In summary, considering the model’s predictive accuracy and training time, the BPNN model, which exhibits significant deviations between the predicted and actual values and requires a longer training time, was not selected as one of the surrogate models for multi-objective optimization in this study. Instead, three models were chosen: LR, GPR, and SVR. For the GPR model, the combination of Dotproduct and WhiteKernel kernel functions was selected due to its lower MSE and higher R². In the SVR model, the LR kernel function was chosen as it had the lowest MSE and highest R² among the three kernel functions that were evaluated.

4.3. Results of NSGA-II Optimistic

Figure 13 showcases the optimized results of the three models selected as surrogates in the NSGA-II algorithm, as detailed in Section 4.2. Within the NSGA-II settings, the population size was set at 150, with a maximum of 20 iterations.
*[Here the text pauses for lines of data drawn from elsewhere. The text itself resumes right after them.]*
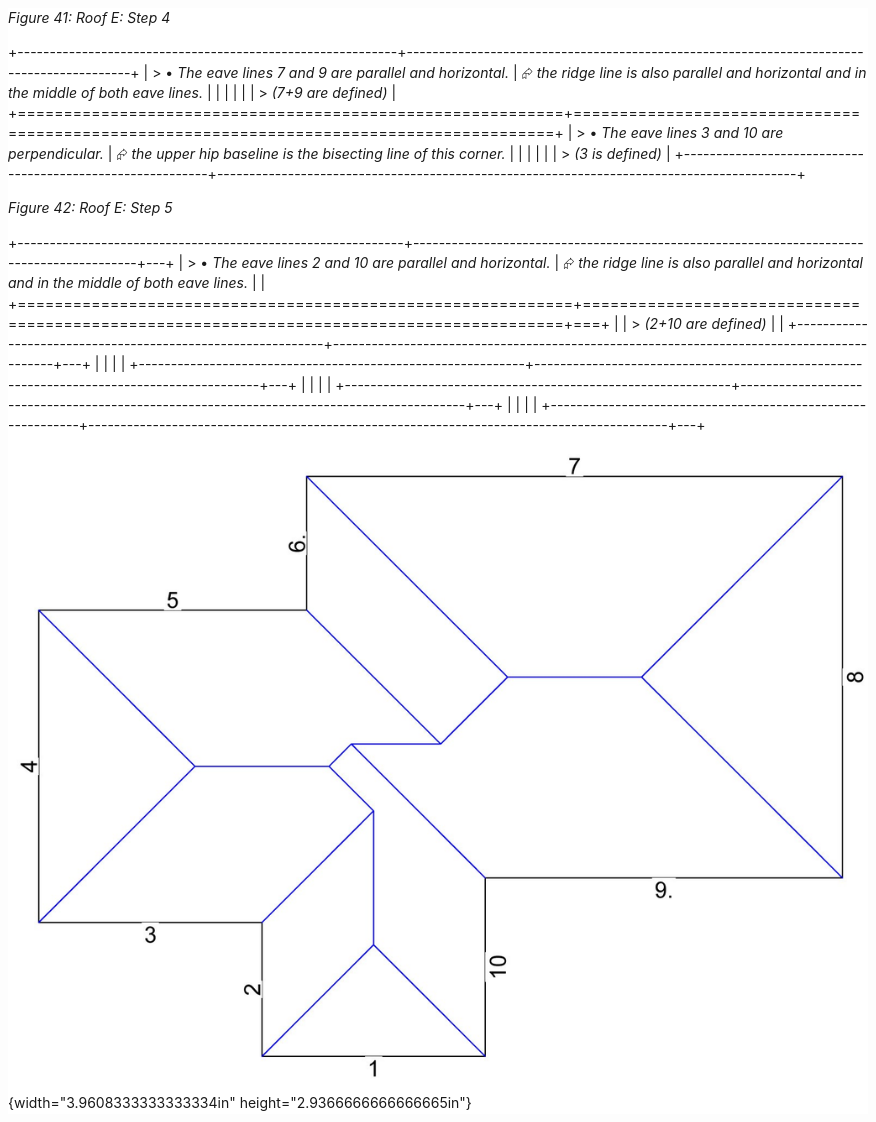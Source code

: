 _Figure 41: Roof E: Step 4_

+-----------------------------------------------------------+------------------------------------------------------------------------------------------+ | > • _The eave lines 7 and 9 are parallel and horizontal._ | ⮳ _the ridge line is also parallel and horizontal and in the middle of both eave lines._ | | | | | | > _(7+9 are defined)_ | +===========================================================+==========================================================================================+ | > • _The eave lines 3 and 10 are perpendicular._ | ⮳ _the upper hip baseline is the bisecting line of this corner._ | | | | | | > _(3 is defined)_ | +-----------------------------------------------------------+------------------------------------------------------------------------------------------+

_Figure 42: Roof E: Step 5_

+------------------------------------------------------------+------------------------------------------------------------------------------------------+---+ | > • _The eave lines 2 and 10 are parallel and horizontal._ | ⮳ _the ridge line is also parallel and horizontal and in the middle of both eave lines._ | | +============================================================+==========================================================================================+===+ | | > _(2+10 are defined)_ | | +------------------------------------------------------------+------------------------------------------------------------------------------------------+---+ | | | | +------------------------------------------------------------+------------------------------------------------------------------------------------------+---+ | | | | +------------------------------------------------------------+------------------------------------------------------------------------------------------+---+ | | | | +------------------------------------------------------------+------------------------------------------------------------------------------------------+---+

![](mediaRoof/media/image3.jpg){width="3.9608333333333334in" height="2.9366666666666665in"}

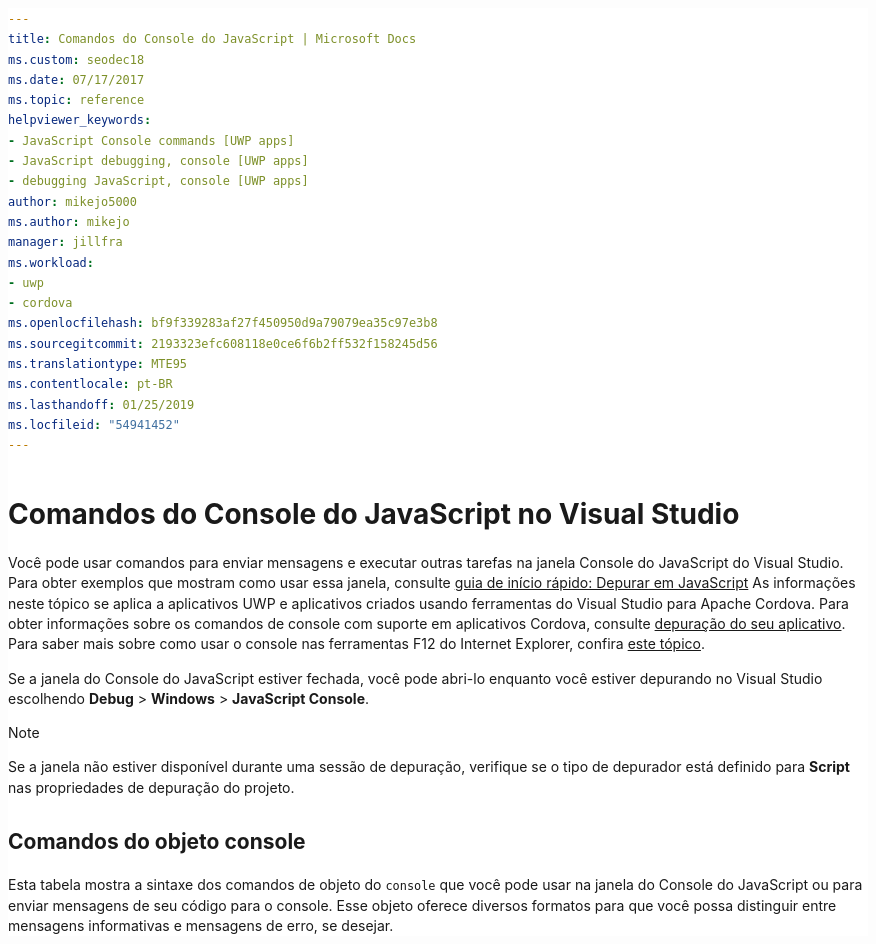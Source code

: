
 ```yaml
---
title: Comandos do Console do JavaScript | Microsoft Docs
ms.custom: seodec18
ms.date: 07/17/2017
ms.topic: reference
helpviewer_keywords:
- JavaScript Console commands [UWP apps]
- JavaScript debugging, console [UWP apps]
- debugging JavaScript, console [UWP apps]
author: mikejo5000
ms.author: mikejo
manager: jillfra
ms.workload:
- uwp
- cordova
ms.openlocfilehash: bf9f339283af27f450950d9a79079ea35c97e3b8
ms.sourcegitcommit: 2193323efc608118e0ce6f6b2ff532f158245d56
ms.translationtype: MTE95
ms.contentlocale: pt-BR
ms.lasthandoff: 01/25/2019
ms.locfileid: "54941452"
---
```

# <a name="javascript-console-commands-in-visual-studio"></a>Comandos do Console do JavaScript no Visual Studio
  
 Você pode usar comandos para enviar mensagens e executar outras tarefas na janela Console do JavaScript do Visual Studio. Para obter exemplos que mostram como usar essa janela, consulte [guia de início rápido: Depurar em JavaScript](../debugger/quickstart-debug-javascript-using-the-console.md) As informações neste tópico se aplica a aplicativos UWP e aplicativos criados usando ferramentas do Visual Studio para Apache Cordova. Para obter informações sobre os comandos de console com suporte em aplicativos Cordova, consulte [depuração do seu aplicativo](https://taco.visualstudio.com/en-us/docs/debug-using-visual-studio/). Para saber mais sobre como usar o console nas ferramentas F12 do Internet Explorer, confira [este tópico](/previous-versions/windows/internet-explorer/ie-developer/samples/dn255006(v=vs.85)).  
  
 Se a janela do Console do JavaScript estiver fechada, você pode abri-lo enquanto você estiver depurando no Visual Studio escolhendo **Debug** > **Windows** > **JavaScript Console**.  
  
> [!NOTE]
>  Se a janela não estiver disponível durante uma sessão de depuração, verifique se o tipo de depurador está definido para **Script** nas propriedades de depuração do projeto.  
  
## <a name="console-object-commands"></a>Comandos do objeto console  
 Esta tabela mostra a sintaxe dos comandos de objeto do `console` que você pode usar na janela do Console do JavaScript ou para enviar mensagens de seu código para o console. Esse objeto oferece diversos formatos para que você possa distinguir entre mensagens informativas e mensagens de erro, se desejar.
The results of the 1st, 3rd, 5th, and 7th iterations are displayed in the small graphs on the left, while the results of the 10th iteration are placed in the right-side graph, with the selected optimal geometric parameter combinations highlighted in blue. Figure 13a represents the Pareto front obtained by the GPR model with the Dotproduct and WhiteKernel combination kernel, Figure 13b represents the Pareto front obtained by the LR model, and Figure 13c represents the Pareto front obtained by the SVR model with the LR kernel function.
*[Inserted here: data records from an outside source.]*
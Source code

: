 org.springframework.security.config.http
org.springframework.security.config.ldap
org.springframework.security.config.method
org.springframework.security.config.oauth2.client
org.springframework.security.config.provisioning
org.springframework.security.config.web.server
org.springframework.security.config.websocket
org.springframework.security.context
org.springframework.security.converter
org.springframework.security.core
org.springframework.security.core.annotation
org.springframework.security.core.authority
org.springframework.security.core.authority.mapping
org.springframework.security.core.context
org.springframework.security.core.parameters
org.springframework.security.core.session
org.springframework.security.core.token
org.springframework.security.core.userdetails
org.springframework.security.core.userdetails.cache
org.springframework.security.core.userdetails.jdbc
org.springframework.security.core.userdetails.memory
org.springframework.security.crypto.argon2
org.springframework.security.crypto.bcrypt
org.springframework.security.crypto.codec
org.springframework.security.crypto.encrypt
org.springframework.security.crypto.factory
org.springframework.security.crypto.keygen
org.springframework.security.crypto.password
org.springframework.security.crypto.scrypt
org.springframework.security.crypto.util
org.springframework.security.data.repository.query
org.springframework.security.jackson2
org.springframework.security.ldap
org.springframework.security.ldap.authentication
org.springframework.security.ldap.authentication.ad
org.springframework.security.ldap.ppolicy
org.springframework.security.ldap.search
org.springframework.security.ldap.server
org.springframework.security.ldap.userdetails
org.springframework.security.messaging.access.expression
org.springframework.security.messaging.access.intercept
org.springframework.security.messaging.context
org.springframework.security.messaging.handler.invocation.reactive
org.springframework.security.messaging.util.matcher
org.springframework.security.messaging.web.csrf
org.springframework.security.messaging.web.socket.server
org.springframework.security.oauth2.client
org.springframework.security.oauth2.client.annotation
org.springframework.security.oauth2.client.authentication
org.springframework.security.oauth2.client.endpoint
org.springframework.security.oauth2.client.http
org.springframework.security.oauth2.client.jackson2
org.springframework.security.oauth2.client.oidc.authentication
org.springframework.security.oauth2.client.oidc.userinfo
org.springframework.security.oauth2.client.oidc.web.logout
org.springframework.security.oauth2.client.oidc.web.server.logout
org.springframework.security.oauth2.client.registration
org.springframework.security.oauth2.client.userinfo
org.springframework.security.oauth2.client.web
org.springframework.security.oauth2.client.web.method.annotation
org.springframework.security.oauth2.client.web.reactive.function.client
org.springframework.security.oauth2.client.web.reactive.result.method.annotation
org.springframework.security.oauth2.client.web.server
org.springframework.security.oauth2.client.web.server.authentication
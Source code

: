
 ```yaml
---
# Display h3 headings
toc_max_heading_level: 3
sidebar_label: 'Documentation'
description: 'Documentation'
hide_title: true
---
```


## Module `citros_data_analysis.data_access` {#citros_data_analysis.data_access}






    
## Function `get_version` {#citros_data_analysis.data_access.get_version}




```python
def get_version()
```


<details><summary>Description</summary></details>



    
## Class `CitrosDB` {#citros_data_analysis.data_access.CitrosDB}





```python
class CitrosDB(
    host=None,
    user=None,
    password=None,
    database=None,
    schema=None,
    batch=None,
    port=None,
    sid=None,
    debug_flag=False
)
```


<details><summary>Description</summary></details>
From the figures, it can be seen that these three surrogate models demonstrated excellent convergence results, achieving similar Pareto fronts at a relatively fast convergence speed, with f values in the range of 0.2–1.4 and Nu values between 40 and 70. For the solution set on the 10th generation Pareto front, the study selected the solution with the highest PEC value as the optimal solution, according to the evaluation metric PEC mentioned in Formula (13), representing the optimal geometric parameters for the TWs-CSTT structure. For the GPR model, the optimal geometric parameter combination was P = 50.699 mm, L1 = 4.3282 mm, L2 = 4.9736 mm. For the LR model, the optimal geometric parameter combination was P = 50.864 mm, L1 = 4.4961 mm, L2 = 4.9992 mm. For the SVR model, the optimal geometric parameter combination was P = 50.699 mm, L1 = 4.3282 mm, L2 = 4.9736 mm.

5. Conclusions

This study introduced a structure incorporating TWs-CSTT and employed various machine learning methods as surrogate models to perform a multi-objective optimization of the geometric parameters of this structure. A database of 100 data points was obtained from simulation calculations for training the machine learning models, and 5-fold cross-validation was utilized to enhance the accuracy and generalization ability of the model training. The following conclusions are summarized:

• The temperature distribution contours and flow streamline diagrams indicate that the TWs-CSTT structure facilitates the formation of vortices around the structure, reducing the boundary layer thickness and decreasing fluid velocity, and thereby increasing heat exchange time and enhancing the heat transfer effect.
• Among the four machine learning models selected, the LR model, SVR model, and GPR model all achieved satisfactory fitting results. The LR model exhibited the lowest MSE value and the highest R2 value.
• The optimal geometric parameters of the TWs-CSTT structure, obtained through the NSGA-II multi-objective optimization algorithm represented by three machine learning model surrogates, were identified as follows: P = 50.699 mm, L1 = 4.3282 mm, and L2 = 4.9736 mm for the GPR model; P = 50.864 mm, L1 = 4.4961 mm, and L2 = 4.9992 mm for the LR model; and P = 50.699 mm, L1 = 4.3282 mm, and L2 = 4.9736 mm for the SVR model.